Records for processing
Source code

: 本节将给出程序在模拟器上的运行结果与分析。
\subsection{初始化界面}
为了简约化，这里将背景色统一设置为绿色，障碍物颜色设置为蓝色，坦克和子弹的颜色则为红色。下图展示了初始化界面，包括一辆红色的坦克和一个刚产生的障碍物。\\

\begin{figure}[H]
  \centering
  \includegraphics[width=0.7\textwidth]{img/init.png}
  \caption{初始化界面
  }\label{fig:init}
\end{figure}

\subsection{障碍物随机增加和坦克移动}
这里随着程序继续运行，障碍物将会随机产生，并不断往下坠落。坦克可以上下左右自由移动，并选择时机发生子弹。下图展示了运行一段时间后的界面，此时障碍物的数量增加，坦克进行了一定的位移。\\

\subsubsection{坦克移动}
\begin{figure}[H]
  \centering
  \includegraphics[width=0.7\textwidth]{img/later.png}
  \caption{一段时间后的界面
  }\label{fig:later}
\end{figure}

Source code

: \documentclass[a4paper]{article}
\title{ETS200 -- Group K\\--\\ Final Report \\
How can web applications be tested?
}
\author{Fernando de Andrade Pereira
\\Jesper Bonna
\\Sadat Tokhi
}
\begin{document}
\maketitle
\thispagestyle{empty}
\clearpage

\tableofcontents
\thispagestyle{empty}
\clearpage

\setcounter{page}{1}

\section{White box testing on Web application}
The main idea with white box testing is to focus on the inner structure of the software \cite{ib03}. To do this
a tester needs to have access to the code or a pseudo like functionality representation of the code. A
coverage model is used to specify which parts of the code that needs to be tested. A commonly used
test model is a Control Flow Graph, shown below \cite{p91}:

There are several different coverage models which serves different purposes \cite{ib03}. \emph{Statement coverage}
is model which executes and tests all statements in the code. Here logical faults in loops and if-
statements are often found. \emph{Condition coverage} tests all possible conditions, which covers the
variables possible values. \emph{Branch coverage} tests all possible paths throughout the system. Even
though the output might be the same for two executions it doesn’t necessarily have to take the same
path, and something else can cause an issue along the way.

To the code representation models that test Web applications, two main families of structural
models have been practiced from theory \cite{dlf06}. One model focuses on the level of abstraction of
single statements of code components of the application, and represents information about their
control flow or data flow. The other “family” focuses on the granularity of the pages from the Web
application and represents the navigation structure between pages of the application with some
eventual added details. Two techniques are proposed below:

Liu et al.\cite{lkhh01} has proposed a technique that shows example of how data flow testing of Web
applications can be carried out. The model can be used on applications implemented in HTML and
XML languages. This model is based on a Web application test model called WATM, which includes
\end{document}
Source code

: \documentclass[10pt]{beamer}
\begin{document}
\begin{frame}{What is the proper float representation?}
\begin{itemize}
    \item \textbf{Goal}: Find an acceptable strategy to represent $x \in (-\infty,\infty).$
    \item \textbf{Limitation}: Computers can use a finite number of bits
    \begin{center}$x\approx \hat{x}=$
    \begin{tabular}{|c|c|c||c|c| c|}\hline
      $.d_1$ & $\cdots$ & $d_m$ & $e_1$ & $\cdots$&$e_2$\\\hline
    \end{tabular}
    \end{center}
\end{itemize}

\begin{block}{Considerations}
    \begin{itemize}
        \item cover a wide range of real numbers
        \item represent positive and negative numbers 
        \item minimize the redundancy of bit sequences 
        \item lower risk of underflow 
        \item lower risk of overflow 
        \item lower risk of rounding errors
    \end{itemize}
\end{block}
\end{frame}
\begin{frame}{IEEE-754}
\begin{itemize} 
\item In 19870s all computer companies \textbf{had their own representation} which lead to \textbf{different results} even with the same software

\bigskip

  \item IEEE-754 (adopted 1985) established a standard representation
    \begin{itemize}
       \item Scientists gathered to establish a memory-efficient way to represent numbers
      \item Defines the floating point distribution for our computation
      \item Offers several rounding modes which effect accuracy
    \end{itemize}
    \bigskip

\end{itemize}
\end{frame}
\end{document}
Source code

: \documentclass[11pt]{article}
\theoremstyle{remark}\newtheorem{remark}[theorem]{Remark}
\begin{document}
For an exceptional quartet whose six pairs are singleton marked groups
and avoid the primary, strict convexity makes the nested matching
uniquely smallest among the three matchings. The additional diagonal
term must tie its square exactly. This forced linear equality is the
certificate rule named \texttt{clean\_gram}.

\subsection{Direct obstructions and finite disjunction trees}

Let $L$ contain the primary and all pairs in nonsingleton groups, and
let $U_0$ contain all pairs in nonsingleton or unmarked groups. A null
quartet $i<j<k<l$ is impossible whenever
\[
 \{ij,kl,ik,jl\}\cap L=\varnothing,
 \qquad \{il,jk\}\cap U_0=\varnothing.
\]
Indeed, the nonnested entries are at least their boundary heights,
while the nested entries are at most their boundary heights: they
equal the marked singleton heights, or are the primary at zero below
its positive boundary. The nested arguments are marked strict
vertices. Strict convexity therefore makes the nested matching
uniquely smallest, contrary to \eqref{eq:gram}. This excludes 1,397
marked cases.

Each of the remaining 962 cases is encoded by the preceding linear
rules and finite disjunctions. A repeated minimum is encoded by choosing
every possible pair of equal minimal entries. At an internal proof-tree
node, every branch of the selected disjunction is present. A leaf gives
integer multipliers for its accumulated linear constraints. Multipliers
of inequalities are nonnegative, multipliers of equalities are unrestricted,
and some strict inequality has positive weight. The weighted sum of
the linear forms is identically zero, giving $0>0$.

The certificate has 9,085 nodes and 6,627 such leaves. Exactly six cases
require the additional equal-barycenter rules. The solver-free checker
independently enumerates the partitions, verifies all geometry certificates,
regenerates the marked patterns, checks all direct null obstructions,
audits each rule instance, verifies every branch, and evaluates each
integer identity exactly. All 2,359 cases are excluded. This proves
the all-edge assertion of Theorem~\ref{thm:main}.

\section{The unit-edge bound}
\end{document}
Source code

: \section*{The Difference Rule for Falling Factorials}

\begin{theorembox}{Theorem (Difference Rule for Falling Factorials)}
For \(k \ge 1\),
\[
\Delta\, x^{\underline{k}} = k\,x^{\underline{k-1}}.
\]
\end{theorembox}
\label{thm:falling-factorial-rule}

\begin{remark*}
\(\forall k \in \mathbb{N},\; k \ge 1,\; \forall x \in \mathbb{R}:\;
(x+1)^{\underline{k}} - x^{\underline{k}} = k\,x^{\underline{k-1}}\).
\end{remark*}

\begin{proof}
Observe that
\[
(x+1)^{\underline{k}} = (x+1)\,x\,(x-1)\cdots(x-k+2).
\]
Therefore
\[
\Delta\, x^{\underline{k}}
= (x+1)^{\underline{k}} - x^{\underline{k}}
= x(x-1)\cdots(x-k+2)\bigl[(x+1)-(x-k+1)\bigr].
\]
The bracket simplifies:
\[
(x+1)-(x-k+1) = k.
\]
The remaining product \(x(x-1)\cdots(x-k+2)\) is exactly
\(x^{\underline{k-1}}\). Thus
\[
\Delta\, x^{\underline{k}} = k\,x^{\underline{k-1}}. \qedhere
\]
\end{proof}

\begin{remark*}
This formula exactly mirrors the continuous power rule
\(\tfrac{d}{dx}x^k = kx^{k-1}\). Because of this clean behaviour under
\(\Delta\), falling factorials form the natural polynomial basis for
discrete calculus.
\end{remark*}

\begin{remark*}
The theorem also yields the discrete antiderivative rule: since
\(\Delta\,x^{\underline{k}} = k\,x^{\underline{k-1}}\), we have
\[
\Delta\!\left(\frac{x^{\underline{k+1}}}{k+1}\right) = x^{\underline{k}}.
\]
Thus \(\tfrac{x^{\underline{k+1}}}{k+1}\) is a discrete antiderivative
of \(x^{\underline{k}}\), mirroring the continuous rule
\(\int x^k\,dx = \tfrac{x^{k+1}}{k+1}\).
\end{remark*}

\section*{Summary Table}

What to produce
Precisely the lines between those holding "For an exceptional" and "integer multipliers for", inclusive, are to be reproduced from the listing above, with nothing added.

Finished task
For an exceptional quartet whose six pairs are singleton marked groups
and avoid the primary, strict convexity makes the nested matching
uniquely smallest among the three matchings. The additional diagonal
term must tie its square exactly. This forced linear equality is the
certificate rule named \texttt{clean\_gram}.

\subsection{Direct obstructions and finite disjunction trees}

Let $L$ contain the primary and all pairs in nonsingleton groups, and
let $U_0$ contain all pairs in nonsingleton or unmarked groups. A null
quartet $i<j<k<l$ is impossible whenever
\[
 \{ij,kl,ik,jl\}\cap L=\varnothing,
 \qquad \{il,jk\}\cap U_0=\varnothing.
\]
Indeed, the nonnested entries are at least their boundary heights,
while the nested entries are at most their boundary heights: they
equal the marked singleton heights, or are the primary at zero below
its positive boundary. The nested arguments are marked strict
vertices. Strict convexity therefore makes the nested matching
uniquely smallest, contrary to \eqref{eq:gram}. This excludes 1,397
marked cases.

Each of the remaining 962 cases is encoded by the preceding linear
rules and finite disjunctions. A repeated minimum is encoded by choosing
every possible pair of equal minimal entries. At an internal proof-tree
node, every branch of the selected disjunction is present. A leaf gives
integer multipliers for its accumulated linear constraints. Multipliers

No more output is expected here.